Das Problem liegt selten in einem vollständigen Mangel an Daten. Meist existieren zahlreiche Berichte, Plattformkennzahlen und Vertriebsstatistiken. Was fehlt, ist eine gemeinsame Logik, die Marketingaktivitäten mit Kundenentscheidungen und wirtschaftlichen Ergebnissen verbindet. Das Unternehmen misst, was auf einzelnen Kanälen geschieht, erkennt aber nicht zuverlässig, wie sich Aufmerksamkeit in Interesse, Kaufbereitschaft, Umsatz und langfristigen Kundenwert übersetzt.
Mit wachsender Zahl der Kanäle verschärft sich dieses Steuerungsproblem. Jede Plattform besitzt eigene Formate, Kennzahlen und Optimierungsmechanismen. Werden Kampagnen lediglich entlang dieser technischen Möglichkeiten geplant, entsteht sichtbare Aktivität ohne klare wirtschaftliche Priorität. Budgets folgen dann den verfügbaren Instrumenten und nicht der Frage, welche Veränderung im Markt tatsächlich erreicht werden soll.
Die Rahmenmodelle RACE und SOSTAC können diese Lücke schließen. Sie ersetzen weder strategische Entscheidungen noch fundierte Kundenerkenntnis. Richtig eingesetzt schaffen sie jedoch eine nachvollziehbare Verbindung zwischen Ausgangslage, Zielsetzung, Kundenprozess, Umsetzung und Kontrolle. Für die Geschäftsführung liegt ihr Wert daher nicht in einer zusätzlichen Marketingmethodik, sondern in einer besseren Steuerung von Ressourcen, Verantwortlichkeiten und Marktwirkung.
Ein Kampagnenplan ist noch keine Marketingstrategie
Eine Kampagne ist eine zeitlich begrenzte und koordinierte Initiative, die ein bestimmtes Verhalten bei einer definierten Zielgruppe auslösen soll. Sie kann Bekanntheit aufbauen, die Einführung eines Angebots unterstützen, Kaufentscheidungen vorbereiten, Nachfrage aktivieren oder bestehende Kundenbeziehungen vertiefen. Erst ein klarer wirtschaftlicher Zweck macht aus einzelnen Kommunikationsmaßnahmen eine steuerbare Kampagne.

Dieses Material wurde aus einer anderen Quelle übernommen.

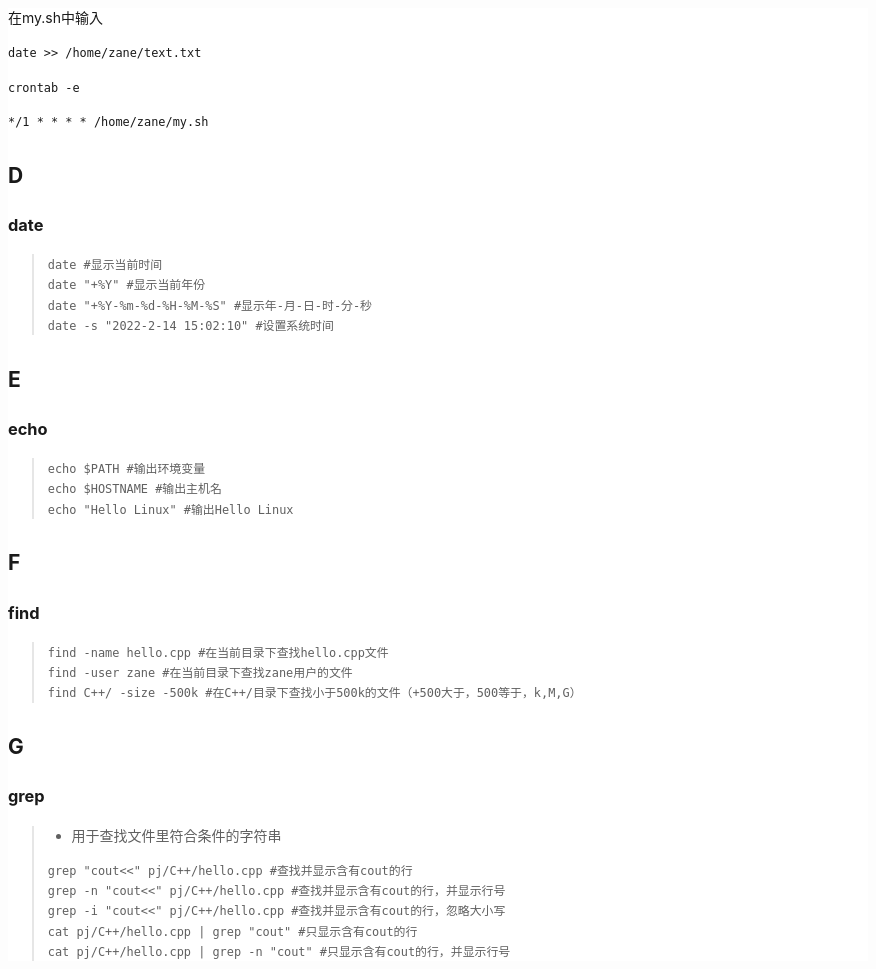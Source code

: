   在my.sh中输入

  ```shell
  date >> /home/zane/text.txt
  ```

  ```
  crontab -e
  ```

  ```shell
  */1 * * * * /home/zane/my.sh
  ```

## D

### date

> ```shell
> date #显示当前时间
> date "+%Y" #显示当前年份
> date "+%Y-%m-%d-%H-%M-%S" #显示年-月-日-时-分-秒
> date -s "2022-2-14 15:02:10" #设置系统时间
> ```

## E

### echo

> ```shell
> echo $PATH #输出环境变量
> echo $HOSTNAME #输出主机名
> echo "Hello Linux" #输出Hello Linux
> ```

## F

### find

> ```shell
> find -name hello.cpp #在当前目录下查找hello.cpp文件
> find -user zane #在当前目录下查找zane用户的文件
> find C++/ -size -500k #在C++/目录下查找小于500k的文件（+500大于，500等于，k,M,G）
> ```

## G

### grep

> - 用于查找文件里符合条件的字符串
>
> ```shell
> grep "cout<<" pj/C++/hello.cpp #查找并显示含有cout的行
> grep -n "cout<<" pj/C++/hello.cpp #查找并显示含有cout的行，并显示行号
> grep -i "cout<<" pj/C++/hello.cpp #查找并显示含有cout的行，忽略大小写
> cat pj/C++/hello.cpp | grep "cout" #只显示含有cout的行
> cat pj/C++/hello.cpp | grep -n "cout" #只显示含有cout的行，并显示行号
> ```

In der Praxis beginnt die Planung jedoch häufig bei den verfügbaren Kanälen. Das Unternehmen entscheidet, mehr Inhalte zu veröffentlichen, Anzeigen zu schalten, automatisierte E Mails einzusetzen oder eine Veranstaltung zu organisieren. Diese Maßnahmen können sinnvoll sein. Ohne eine gemeinsame Wirkungsannahme bleiben sie dennoch eine Sammlung operativer Aktivitäten.
Die entscheidende Frage lautet nicht, welche Instrumente eingesetzt werden können. Sie lautet, welche Veränderung im Entscheidungsprozess des Kunden notwendig ist. Kennt die Zielgruppe das Unternehmen noch nicht, muss zunächst relevanter Marktzugang geschaffen werden. Versteht sie den Unterschied zum Wettbewerb nicht, benötigt sie Orientierung. Fehlt Vertrauen, muss wahrgenommenes Risiko reduziert werden. Besteht bereits Kaufbereitschaft, können unnötige Hürden im Abschlussprozess beseitigt werden.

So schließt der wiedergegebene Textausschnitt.